* Records provided
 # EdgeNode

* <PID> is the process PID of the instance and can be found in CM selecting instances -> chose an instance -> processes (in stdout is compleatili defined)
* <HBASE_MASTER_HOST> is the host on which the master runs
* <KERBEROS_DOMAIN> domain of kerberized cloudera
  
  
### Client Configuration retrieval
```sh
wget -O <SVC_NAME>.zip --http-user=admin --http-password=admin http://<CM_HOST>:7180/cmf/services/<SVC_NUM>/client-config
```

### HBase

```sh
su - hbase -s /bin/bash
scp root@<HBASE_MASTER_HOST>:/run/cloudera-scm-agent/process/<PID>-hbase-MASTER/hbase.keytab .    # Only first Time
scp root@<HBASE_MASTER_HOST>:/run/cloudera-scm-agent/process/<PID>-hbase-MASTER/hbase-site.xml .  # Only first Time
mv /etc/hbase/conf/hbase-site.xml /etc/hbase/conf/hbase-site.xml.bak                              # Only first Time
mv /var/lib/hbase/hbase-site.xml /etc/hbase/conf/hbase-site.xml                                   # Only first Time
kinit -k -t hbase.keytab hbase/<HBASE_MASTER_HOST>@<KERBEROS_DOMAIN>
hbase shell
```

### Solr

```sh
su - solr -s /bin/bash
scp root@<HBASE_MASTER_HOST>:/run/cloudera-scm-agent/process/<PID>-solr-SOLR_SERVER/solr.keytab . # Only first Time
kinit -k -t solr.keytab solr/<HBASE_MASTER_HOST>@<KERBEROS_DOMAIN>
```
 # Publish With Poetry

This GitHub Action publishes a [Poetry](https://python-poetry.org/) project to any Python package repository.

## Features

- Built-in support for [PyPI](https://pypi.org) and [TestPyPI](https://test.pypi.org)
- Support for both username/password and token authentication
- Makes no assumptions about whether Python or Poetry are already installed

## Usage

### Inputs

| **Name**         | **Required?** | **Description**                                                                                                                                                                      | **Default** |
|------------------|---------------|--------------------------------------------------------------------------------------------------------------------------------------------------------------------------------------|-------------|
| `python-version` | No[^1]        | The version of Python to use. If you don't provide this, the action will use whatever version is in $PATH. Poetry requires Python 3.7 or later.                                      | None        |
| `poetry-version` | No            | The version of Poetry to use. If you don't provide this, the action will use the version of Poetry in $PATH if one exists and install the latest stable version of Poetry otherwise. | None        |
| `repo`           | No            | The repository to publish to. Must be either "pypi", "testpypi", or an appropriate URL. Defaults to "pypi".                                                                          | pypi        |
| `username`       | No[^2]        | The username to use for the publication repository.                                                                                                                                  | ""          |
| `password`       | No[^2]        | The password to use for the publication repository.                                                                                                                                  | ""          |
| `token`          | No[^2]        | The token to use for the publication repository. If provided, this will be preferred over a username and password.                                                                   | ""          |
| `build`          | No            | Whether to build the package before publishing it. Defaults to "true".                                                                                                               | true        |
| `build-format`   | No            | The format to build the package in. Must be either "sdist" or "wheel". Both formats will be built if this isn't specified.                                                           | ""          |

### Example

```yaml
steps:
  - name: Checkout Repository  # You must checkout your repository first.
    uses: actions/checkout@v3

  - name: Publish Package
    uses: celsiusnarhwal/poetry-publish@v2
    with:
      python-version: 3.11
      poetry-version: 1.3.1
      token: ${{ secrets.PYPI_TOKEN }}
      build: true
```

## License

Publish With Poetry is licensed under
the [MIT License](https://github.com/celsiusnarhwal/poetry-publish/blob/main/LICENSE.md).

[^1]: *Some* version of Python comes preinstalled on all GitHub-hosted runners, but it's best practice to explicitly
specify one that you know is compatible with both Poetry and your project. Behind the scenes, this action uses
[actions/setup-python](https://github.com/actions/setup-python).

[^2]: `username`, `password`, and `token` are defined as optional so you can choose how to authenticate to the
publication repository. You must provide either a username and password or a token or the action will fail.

* What you will do
Create a word-for-word copy of the whole listing.

* Your response
 # EdgeNode

* <PID> is the process PID of the instance and can be found in CM selecting instances -> chose an instance -> processes (in stdout is compleatili defined)
* <HBASE_MASTER_HOST> is the host on which the master runs
* <KERBEROS_DOMAIN> domain of kerberized cloudera
  
  
### Client Configuration retrieval
```sh
wget -O <SVC_NAME>.zip --http-user=admin --http-password=admin http://<CM_HOST>:7180/cmf/services/<SVC_NUM>/client-config
```

### HBase

```sh
su - hbase -s /bin/bash
scp root@<HBASE_MASTER_HOST>:/run/cloudera-scm-agent/process/<PID>-hbase-MASTER/hbase.keytab .    # Only first Time
scp root@<HBASE_MASTER_HOST>:/run/cloudera-scm-agent/process/<PID>-hbase-MASTER/hbase-site.xml .  # Only first Time
mv /etc/hbase/conf/hbase-site.xml /etc/hbase/conf/hbase-site.xml.bak                              # Only first Time
mv /var/lib/hbase/hbase-site.xml /etc/hbase/conf/hbase-site.xml                                   # Only first Time
kinit -k -t hbase.keytab hbase/<HBASE_MASTER_HOST>@<KERBEROS_DOMAIN>
hbase shell
```

### Solr

```sh
su - solr -s /bin/bash
scp root@<HBASE_MASTER_HOST>:/run/cloudera-scm-agent/process/<PID>-solr-SOLR_SERVER/solr.keytab . # Only first Time
kinit -k -t solr.keytab solr/<HBASE_MASTER_HOST>@<KERBEROS_DOMAIN>
```
 # Publish With Poetry

This GitHub Action publishes a [Poetry](https://python-poetry.org/) project to any Python package repository.

## Features

- Built-in support for [PyPI](https://pypi.org) and [TestPyPI](https://test.pypi.org)
- Support for both username/password and token authentication
- Makes no assumptions about whether Python or Poetry are already installed

## Usage

### Inputs

| **Name**         | **Required?** | **Description**                                                                                                                                                                      | **Default** |
|------------------|---------------|--------------------------------------------------------------------------------------------------------------------------------------------------------------------------------------|-------------|
| `python-version` | No[^1]        | The version of Python to use. If you don't provide this, the action will use whatever version is in $PATH. Poetry requires Python 3.7 or later.                                      | None        |
| `poetry-version` | No            | The version of Poetry to use. If you don't provide this, the action will use the version of Poetry in $PATH if one exists and install the latest stable version of Poetry otherwise. | None        |
| `repo`           | No            | The repository to publish to. Must be either "pypi", "testpypi", or an appropriate URL. Defaults to "pypi".                                                                          | pypi        |
| `username`       | No[^2]        | The username to use for the publication repository.                                                                                                                                  | ""          |
| `password`       | No[^2]        | The password to use for the publication repository.                                                                                                                                  | ""          |
| `token`          | No[^2]        | The token to use for the publication repository. If provided, this will be preferred over a username and password.                                                                   | ""          |
| `build`          | No            | Whether to build the package before publishing it. Defaults to "true".                                                                                                               | true        |
| `build-format`   | No            | The format to build the package in. Must be either "sdist" or "wheel". Both formats will be built if this isn't specified.                                                           | ""          |

### Example

```yaml
steps:
  - name: Checkout Repository  # You must checkout your repository first.
    uses: actions/checkout@v3

  - name: Publish Package
    uses: celsiusnarhwal/poetry-publish@v2
    with:
      python-version: 3.11
      poetry-version: 1.3.1
      token: ${{ secrets.PYPI_TOKEN }}
      build: true
```

## License

Publish With Poetry is licensed under
the [MIT License](https://github.com/celsiusnarhwal/poetry-publish/blob/main/LICENSE.md).

[^1]: *Some* version of Python comes preinstalled on all GitHub-hosted runners, but it's best practice to explicitly
specify one that you know is compatible with both Poetry and your project. Behind the scenes, this action uses
[actions/setup-python](https://github.com/actions/setup-python).

[^2]: `username`, `password`, and `token` are defined as optional so you can choose how to authenticate to the
publication repository. You must provide either a username and password or a token or the action will fail.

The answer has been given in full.